Activity
For each line of the listing that contains "HTML", make a copy and return it.

# # # # # # #

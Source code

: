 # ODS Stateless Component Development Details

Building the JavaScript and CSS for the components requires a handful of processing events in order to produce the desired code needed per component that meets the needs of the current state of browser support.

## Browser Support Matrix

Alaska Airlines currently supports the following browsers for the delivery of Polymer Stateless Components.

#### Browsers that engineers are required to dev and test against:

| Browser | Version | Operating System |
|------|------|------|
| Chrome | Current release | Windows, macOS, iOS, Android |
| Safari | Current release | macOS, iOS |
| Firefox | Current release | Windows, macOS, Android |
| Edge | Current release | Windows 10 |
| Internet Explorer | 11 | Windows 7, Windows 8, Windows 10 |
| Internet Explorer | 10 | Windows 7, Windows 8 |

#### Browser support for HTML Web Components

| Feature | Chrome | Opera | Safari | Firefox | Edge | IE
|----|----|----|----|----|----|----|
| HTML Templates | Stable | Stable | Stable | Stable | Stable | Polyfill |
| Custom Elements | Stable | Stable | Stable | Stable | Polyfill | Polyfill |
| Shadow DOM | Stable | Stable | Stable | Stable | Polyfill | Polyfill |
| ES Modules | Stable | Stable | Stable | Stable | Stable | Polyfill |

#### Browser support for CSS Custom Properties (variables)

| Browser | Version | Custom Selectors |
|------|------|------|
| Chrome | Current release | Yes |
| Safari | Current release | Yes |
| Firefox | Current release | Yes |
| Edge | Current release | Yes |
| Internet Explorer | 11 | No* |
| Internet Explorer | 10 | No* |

# # # # # # #

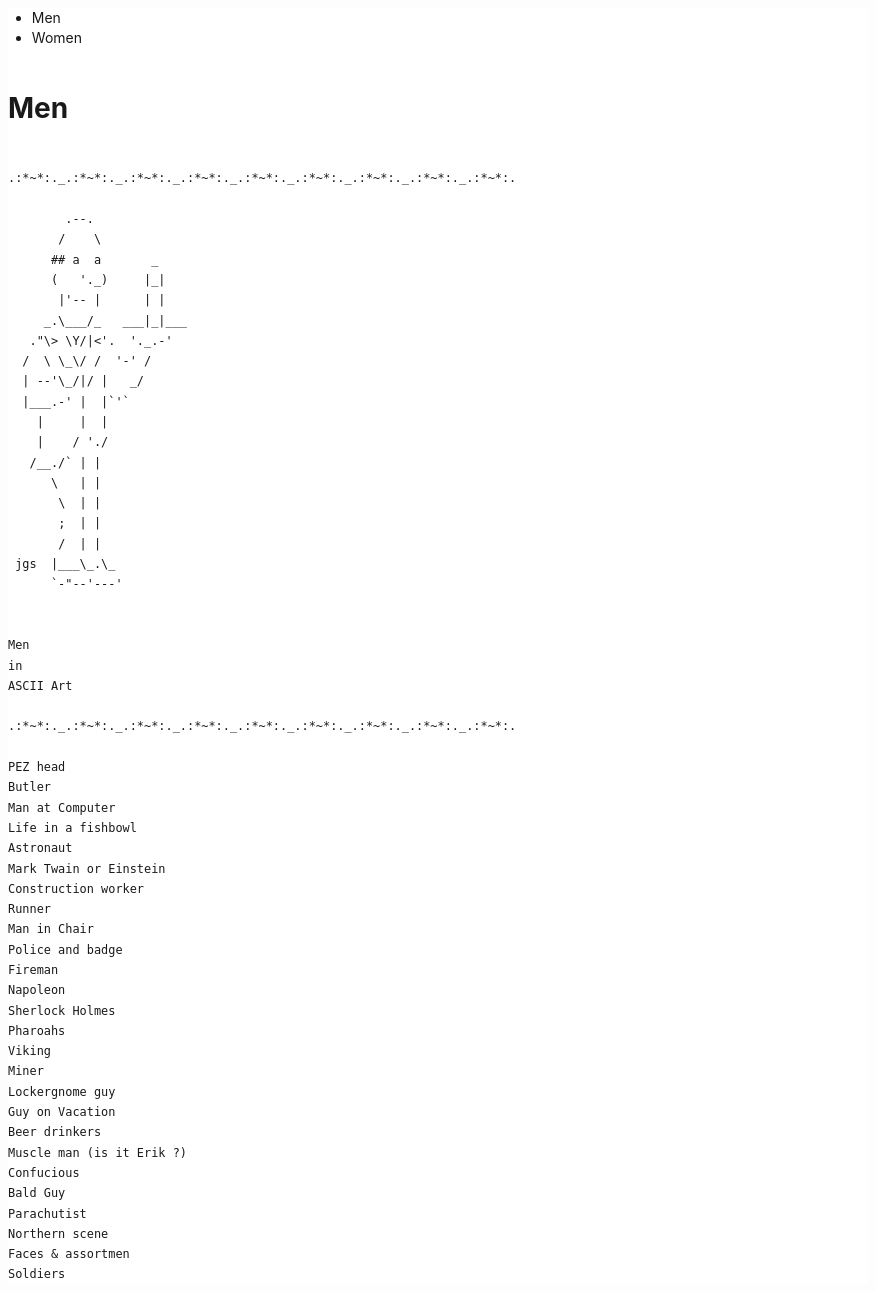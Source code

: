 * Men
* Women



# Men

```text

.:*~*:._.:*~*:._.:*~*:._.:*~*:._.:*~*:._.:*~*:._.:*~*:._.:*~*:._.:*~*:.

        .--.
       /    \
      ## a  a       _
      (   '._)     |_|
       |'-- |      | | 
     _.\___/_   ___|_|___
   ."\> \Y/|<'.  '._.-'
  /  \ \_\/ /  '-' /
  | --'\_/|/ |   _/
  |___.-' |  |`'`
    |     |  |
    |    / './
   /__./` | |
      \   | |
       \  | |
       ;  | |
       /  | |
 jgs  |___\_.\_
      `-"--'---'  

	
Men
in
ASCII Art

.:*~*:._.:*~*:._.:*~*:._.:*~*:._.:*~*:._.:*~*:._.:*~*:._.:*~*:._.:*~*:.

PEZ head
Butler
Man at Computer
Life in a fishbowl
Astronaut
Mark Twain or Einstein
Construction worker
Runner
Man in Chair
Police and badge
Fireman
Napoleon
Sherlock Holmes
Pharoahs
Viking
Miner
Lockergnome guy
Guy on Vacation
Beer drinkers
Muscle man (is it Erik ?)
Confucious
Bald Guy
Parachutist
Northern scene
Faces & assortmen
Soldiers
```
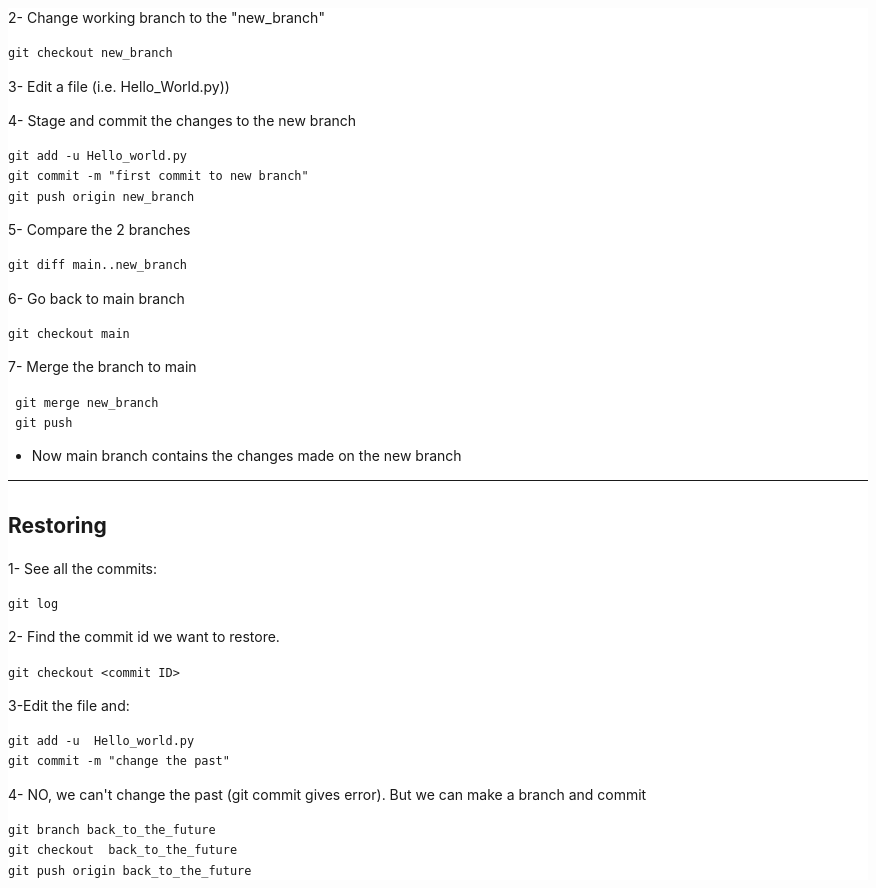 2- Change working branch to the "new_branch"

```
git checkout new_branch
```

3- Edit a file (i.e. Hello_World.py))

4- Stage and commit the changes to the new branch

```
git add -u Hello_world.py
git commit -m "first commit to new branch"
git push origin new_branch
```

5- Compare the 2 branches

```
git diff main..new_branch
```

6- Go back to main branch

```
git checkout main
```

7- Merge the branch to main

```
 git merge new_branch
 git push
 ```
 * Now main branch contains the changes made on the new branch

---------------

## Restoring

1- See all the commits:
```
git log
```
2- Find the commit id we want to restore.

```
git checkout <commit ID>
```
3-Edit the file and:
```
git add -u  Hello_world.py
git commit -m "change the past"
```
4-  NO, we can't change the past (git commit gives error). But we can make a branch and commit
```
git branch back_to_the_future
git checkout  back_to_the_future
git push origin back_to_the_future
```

# # # # # # #

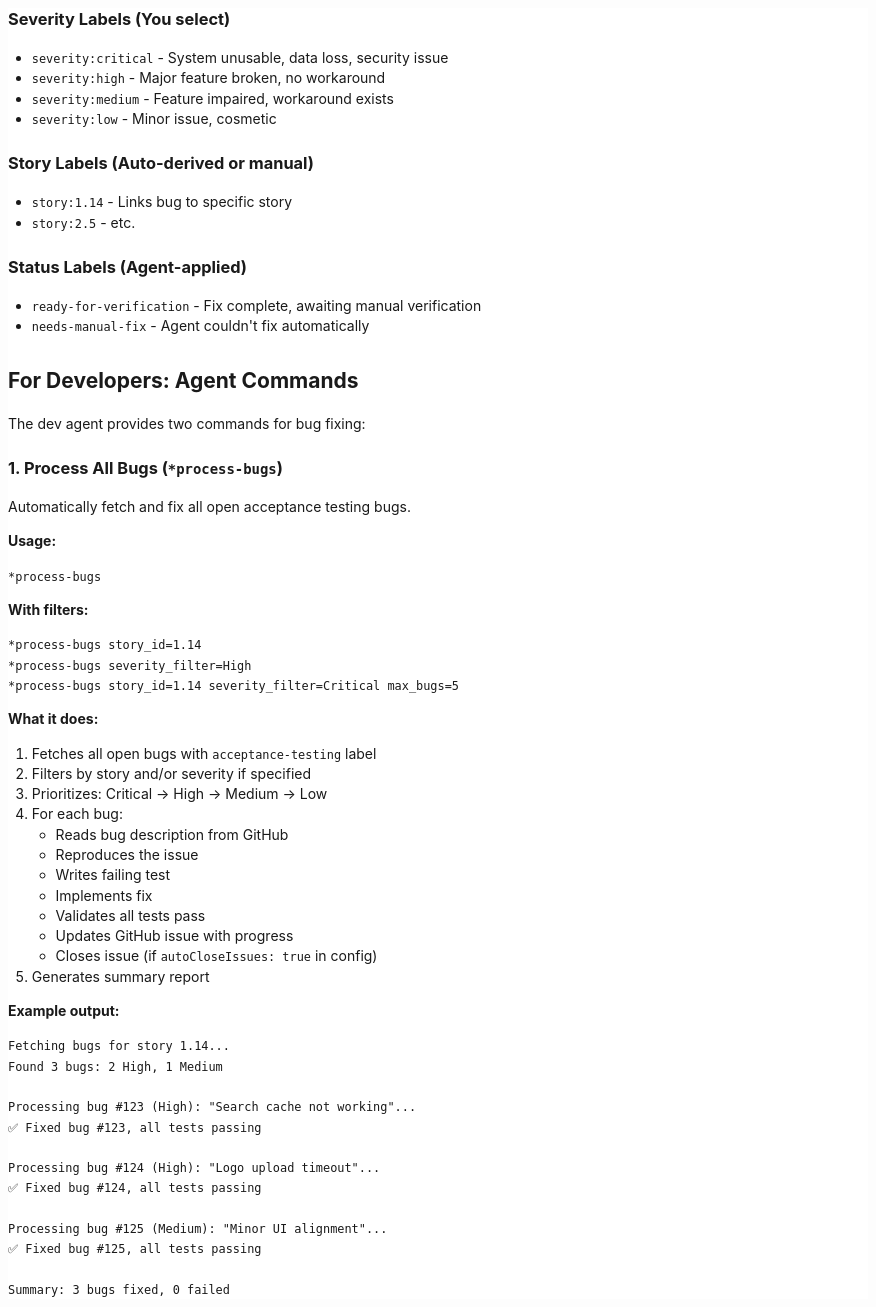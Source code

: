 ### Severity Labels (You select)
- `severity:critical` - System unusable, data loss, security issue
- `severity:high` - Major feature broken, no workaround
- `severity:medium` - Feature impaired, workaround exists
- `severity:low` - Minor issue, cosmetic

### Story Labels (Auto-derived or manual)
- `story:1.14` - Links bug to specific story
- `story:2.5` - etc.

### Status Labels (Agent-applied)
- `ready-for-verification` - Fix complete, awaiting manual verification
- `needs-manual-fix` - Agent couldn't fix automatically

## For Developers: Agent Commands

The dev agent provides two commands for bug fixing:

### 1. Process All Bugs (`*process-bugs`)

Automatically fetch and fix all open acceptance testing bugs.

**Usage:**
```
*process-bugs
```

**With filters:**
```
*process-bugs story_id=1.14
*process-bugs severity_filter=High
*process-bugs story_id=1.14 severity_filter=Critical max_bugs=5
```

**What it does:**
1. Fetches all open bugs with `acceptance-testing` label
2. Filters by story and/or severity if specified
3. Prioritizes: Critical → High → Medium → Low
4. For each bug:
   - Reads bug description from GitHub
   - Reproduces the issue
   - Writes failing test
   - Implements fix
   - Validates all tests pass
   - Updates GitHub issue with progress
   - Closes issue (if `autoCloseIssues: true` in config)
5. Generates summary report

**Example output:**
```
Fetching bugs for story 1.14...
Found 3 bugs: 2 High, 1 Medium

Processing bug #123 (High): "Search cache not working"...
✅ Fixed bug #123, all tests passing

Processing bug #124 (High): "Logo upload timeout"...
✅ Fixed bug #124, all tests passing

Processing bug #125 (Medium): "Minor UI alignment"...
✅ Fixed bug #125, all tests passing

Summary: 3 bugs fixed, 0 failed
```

# # # # # # #

Output of the task
#### Browser support for HTML Web Components
| HTML Templates | Stable | Stable | Stable | Stable | Stable | Polyfill |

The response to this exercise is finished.